Medical treatment of androgen excess is aimed at lowering ovarian or adrenal androgen production, reducing the free androgen level, and blocking the peripheral androgen action. However, patients with androgen excess typically seek medical attention for the treatment of primary symptoms, such as hirsutism, acne, and menstrual disorders.

Hirsutism is best treated by a combination of mechanical and chemical methods. The mechanical methods remove hair immediately, and the chemical methods prevent further differentiation of vellus to terminal hairs.

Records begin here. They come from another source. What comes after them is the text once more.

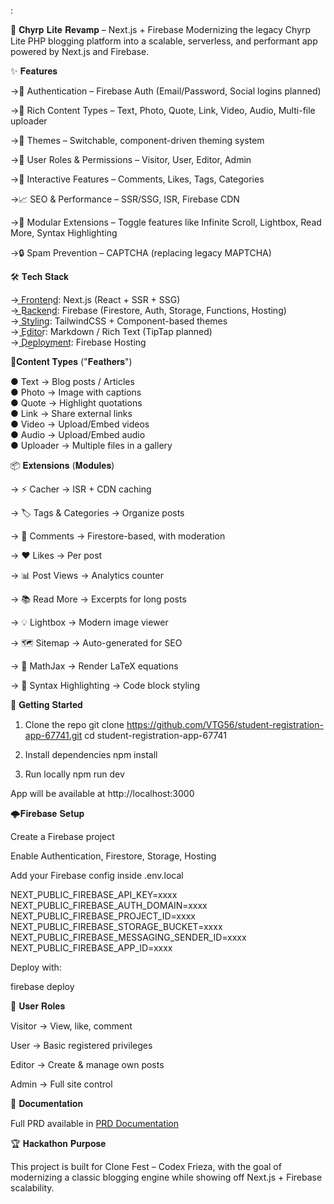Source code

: :

🚀 𝐂𝐡𝐲𝐫𝐩 𝐋𝐢𝐭𝐞 𝐑𝐞𝐯𝐚𝐦𝐩 – Next.js + Firebase
Modernizing the legacy Chyrp Lite PHP blogging platform into a scalable, serverless, and performant app powered by Next.js and Firebase.

✨ 𝐅𝐞𝐚𝐭𝐮𝐫𝐞𝐬

→🔑 Authentication – Firebase Auth (Email/Password, Social logins planned)

→📝 Rich Content Types – Text, Photo, Quote, Link, Video, Audio, Multi-file uploader

→🎨 Themes – Switchable, component-driven theming system

→👥 User Roles & Permissions – Visitor, User, Editor, Admin

→💬 Interactive Features – Comments, Likes, Tags, Categories

→📈 SEO & Performance – SSR/SSG, ISR, Firebase CDN

→🔌 Modular Extensions – Toggle features like Infinite Scroll, Lightbox, Read More, Syntax Highlighting

→🔒 Spam Prevention – CAPTCHA (replacing legacy MAPTCHA)

🛠️ 𝐓𝐞𝐜𝐡 𝐒𝐭𝐚𝐜𝐤

→ F͟r͟o͟n͟t͟e͟n͟d͟: Next.js
 (React + SSR + SSG)<br>
→ ͟Ba͟c͟k͟e͟n͟d͟: Firebase
 (Firestore, Auth, Storage, Functions, Hosting)<br>
→ S͟t͟y͟l͟i͟n͟g͟: TailwindCSS + Component-based themes<br>
→ E͟d͟i͟t͟o͟r͟: Markdown / Rich Text (TipTap planned)<br>
→ D͟e͟p͟l͟o͟y͟m͟e͟n͟t͟: Firebase Hosting<br>

📂𝐂𝐨𝐧𝐭𝐞𝐧𝐭 𝐓𝐲𝐩𝐞𝐬 ("𝐅𝐞𝐚𝐭𝐡𝐞𝐫𝐬")

● Text → Blog posts / Articles<br>
● Photo → Image with captions<br>
● Quote → Highlight quotations<br>
● Link → Share external links<br>
● Video → Upload/Embed videos<br>
● Audio → Upload/Embed audio<br>
● Uploader → Multiple files in a gallery<br>

📦 𝐄𝐱𝐭𝐞𝐧𝐬𝐢𝐨𝐧𝐬 (𝐌𝐨𝐝𝐮𝐥𝐞𝐬)

→ ⚡ Cacher → ISR + CDN caching

→ 🏷️ Tags & Categories → Organize posts

→ 💬 Comments → Firestore-based, with moderation

→ ❤️ Likes → Per post

→ 📊 Post Views → Analytics counter

→ 📚 Read More → Excerpts for long posts

→ 💡 Lightbox → Modern image viewer

→ 🗺️ Sitemap → Auto-generated for SEO

→ 🧮 MathJax → Render LaTeX equations

→ 🎨 Syntax Highlighting → Code block styling

🚀 𝐆𝐞𝐭𝐭𝐢𝐧𝐠 𝐒𝐭𝐚𝐫𝐭𝐞𝐝
1. Clone the repo
git clone https://github.com/VTG56/student-registration-app-67741.git
cd student-registration-app-67741

2. Install dependencies
npm install

3. Run locally
npm run dev


App will be available at http://localhost:3000

🌩️𝐅𝐢𝐫𝐞𝐛𝐚𝐬𝐞 𝐒𝐞𝐭𝐮𝐩

Create a Firebase project

Enable Authentication, Firestore, Storage, Hosting

Add your Firebase config inside .env.local

NEXT_PUBLIC_FIREBASE_API_KEY=xxxx
NEXT_PUBLIC_FIREBASE_AUTH_DOMAIN=xxxx
NEXT_PUBLIC_FIREBASE_PROJECT_ID=xxxx
NEXT_PUBLIC_FIREBASE_STORAGE_BUCKET=xxxx
NEXT_PUBLIC_FIREBASE_MESSAGING_SENDER_ID=xxxx
NEXT_PUBLIC_FIREBASE_APP_ID=xxxx


Deploy with:

firebase deploy

👥 𝐔𝐬𝐞𝐫 𝐑𝐨𝐥𝐞𝐬

Visitor → View, like, comment<br>

User → Basic registered privileges<br>

Editor → Create & manage own posts<br>

Admin → Full site control<br>

📖 𝐃𝐨𝐜𝐮𝐦𝐞𝐧𝐭𝐚𝐭𝐢𝐨𝐧

Full PRD available in [PRD Documentation](docs/PRD.md)

🏆 𝐇𝐚𝐜𝐤𝐚𝐭𝐡𝐨𝐧 𝐏𝐮𝐫𝐩𝐨𝐬𝐞

This project is built for Clone Fest – Codex Frieza, with the goal of modernizing a classic blogging engine while showing off Next.js + Firebase scalability.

PCOS associated with insulin resistance can be treated with metformin and/or an OC with or without an added antiandrogen (spironolactone). PCOS not associated with insulin resistance is best treated with an OC with or without added spironolactone.

Acne treatment is aimed at decreasing skin sloughing and proliferation of P acnes through the use of topical and systemic agents. Suppression of androgen production decreases production of sebum and reduces acne.

Oral contraceptives

Oral contraceptives (OCs) decrease ovarian androgen production and increase SHBG, therefore reducing free testosterone by approximately 50%. OCs also decrease adrenal androgen production, particularly DHEAS. The reduction in ovarian androgens is in relation to the OCs capacity to inhibit ovulation. Low-strength preparations (20 µg ethinyl estradiol) are less efficient than standard or high-strength preparations in inhibiting ovulation. The presence of less androgenic progestin (desogestrel, norgestimate) in third-generation OCs is not associated with better outcome compared with older OCs. By promoting regular bleeding, OCs reduce the incidence of endometrial hyperplasia and cancer.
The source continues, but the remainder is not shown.